L'or franchit à nouveau les 2 400 $/oz : qu'en penser ?
L'once d'or repasse durablement au-dessus des 2 400 dollars, portée par un cocktail rare d'achats des banques centrales et de tensions géopolitiques. Décryptage des moteurs et des limites du mouvement.
Une dynamique structurelle, pas spéculative
Contrairement aux rallyes des années 2011 ou 2020, la poussée actuelle ne repose pas sur un afflux d'investisseurs retail. Les flux ETF restent atones, voire négatifs sur trois mois. La demande provient principalement des banques centrales émergentes — Chine, Inde, Turquie, Pologne — qui poursuivent une diversification entamée après le gel des avoirs russes en 2022.
Le World Gold Council estime à 1 045 tonnes les achats nets souverains en 2024, niveau record sur deux décennies. Cette demande "price-insensible" agit comme un plancher technique solide autour de 2 200 dollars.
Le facteur géopolitique : une prime durable
Les conflits ouverts en Ukraine, au Proche-Orient et les tensions en mer de Chine renforcent l'attractivité de l'actif refuge par excellence. Mais la corrélation entre tensions et cours de l'or s'est affaiblie : le métal ne réagit plus à chaque épisode, ce qui plaide pour une intégration structurelle de la prime géopolitique dans le prix.

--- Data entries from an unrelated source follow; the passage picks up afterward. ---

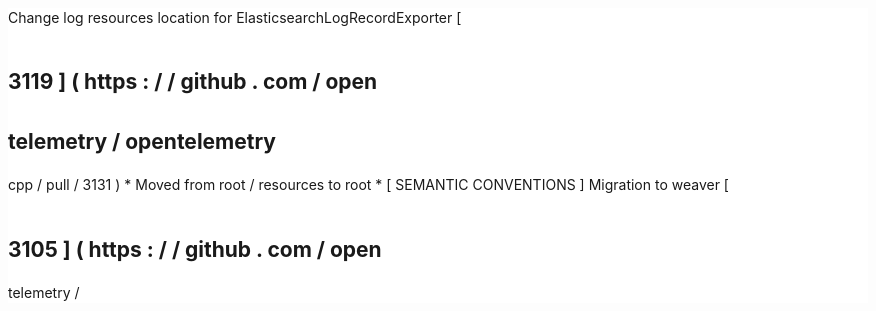 Change
log
resources
location
for
ElasticsearchLogRecordExporter
[
#
3119
]
(
https
:
/
/
github
.
com
/
open
-
telemetry
/
opentelemetry
-
cpp
/
pull
/
3131
)
*
Moved
from
root
/
resources
to
root
*
[
SEMANTIC
CONVENTIONS
]
Migration
to
weaver
[
#
3105
]
(
https
:
/
/
github
.
com
/
open
-
telemetry
/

Faut-il acheter maintenant ?
Du point de vue tactique, le ratio or/dollar reste tendu. Une consolidation entre 2 200 et 2 400 dollars semble probable à court terme. Pour l'investisseur de long terme, l'or conserve son rôle de stabilisateur dans une allocation, à hauteur de 5 à 10 %. Les véhicules accessibles vont du lingot physique aux ETC adossés.
À surveiller en 2026
Trois variables détermineront la trajectoire : le rythme de baisse des taux directeurs américains, la stabilité des achats chinois (en pause depuis novembre 2024) et l'évolution du dollar index. Une rupture sur l'un de ces trois fronts ouvrirait probablement un nouveau range supérieur.